Maybe that’s what she’s been doing to me, too. Why I feel like I can’t breathe while she’s near. Maybe that’s why she wants me. She’ll suck all of the life out of me for herself then let me rot. I grab the skewer again. I’m not a sacrifice anymore.
I wait for hours, but I am not bored, I am on edge. Every once in a while there’s a noise downstairs. The clatter of a pot. A thud. Sounds that could be caused by rats but could just as well be the corpse. Sounds that remind me that I am safe up here, and I don’t want to leave the room anymore.
When there are footsteps on the stairs, I tense. I wait for the heavy feeling in my chest but it doesn’t come. The steps are lighter, anyway, and relief calms me as I recognize them as Tristan’s. He stops outside the door.
“Willow?”
I hobble over and unlock it, letting him in. He takes two steps then sags, collapsing in front of the fire. I fumble with the key, locking the door again as I look at him. The side of his face is slick with blood. Hurrying over to Tristan, I kneel at his side. “What happened?”

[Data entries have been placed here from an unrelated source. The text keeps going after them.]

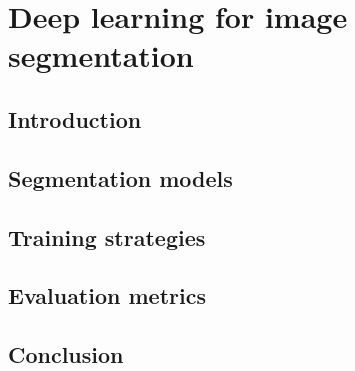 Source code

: 
\chapter{Deep learning for image segmentation}\label{ch:deep_learning_seg}

\section{Introduction}

\section{Segmentation models}

\section{Training strategies}

\section{Evaluation metrics}

\section{Conclusion}
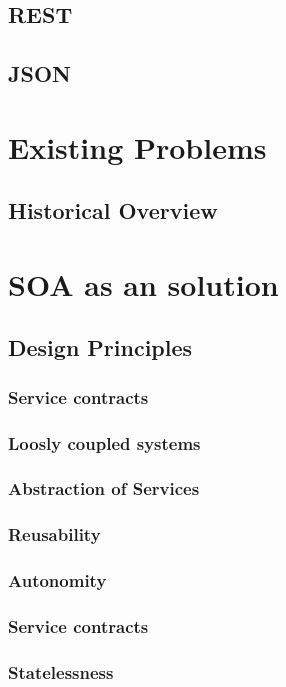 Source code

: \documentclass[10pt]{article}
\begin{document}
\subsection{REST}
\subsection{JSON}



\section{Existing Problems}
\subsection{Historical Overview}

\section{SOA as an solution} 
\subsection{Design Principles}
\label{sec:dp}
\subsubsection{Service contracts}

\subsubsection{Loosly coupled systems}
\subsubsection{Abstraction of Services}
\subsubsection{Reusability}
\subsubsection{Autonomity}
\subsubsection{Service contracts}
\subsubsection{Statelessness}
\end{document}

Gently brushing away his now unruly hair, I peer at his wound. The blood is coming from gouge marks in the side of his face. Tearing off a tattered piece of my dress, I press it against his temple. He winces at the touch. “I need the fire,” he whispers. “I’m so cold.”
I grab his hand. He isn’t cold. He’s freezing. I begin rubbing his back to help him warm up. My fingers slide over bumps that feel like his spine until I realize they’re too far to the side. Rubbing my hand in a slow circle, I realize his back is covered in the lumps.
Something sour tugs at the bottom of my stomach as I realize what I’m feeling. Tristan’s breathing hitches in his throat when my hand stops and he gazes at me. His eyes are asking me not to, but I un-tuck his shirt and loosen his vest so that I can see his back.
I close my eyes. It is the corded, red skin of the creature I glimpsed scurrying up the wall. Grabbing his wrist, I yank up his sleeve. Though his hands are untouched, his arms are the same. My eyes lock onto his. He is the Bringer.
T
ristan’s eyes are apprehensive. He holds the fabric against his cheek as I scoot away and study him long enough for the bleeding to stop. Clenching my teeth, I don’t know if I’m angrier at him for being the cause of all our distress or at myself for having been foolish enough to have been wooed by a pretty face. To have trusted him.
“You’re a monster,” I whisper.
He can’t hold my gaze anymore and looks away.
“Why?”
He shakes his head, his bangs curtaining his eyes.
“My people are starving. My family is going to die.”
“We all die,” he says softly, and I find nothing pleasant in his peculiar voice now.
“But you’re not even giving us a chance.”
Tristan looks at me, his dark eyes confused. “Me?”
“You’re the Bringer of Darkness.”
“No…”
“We’ve seen you in the woods. And that was you who touched me at Sacrifice Rock, wasn’t it?”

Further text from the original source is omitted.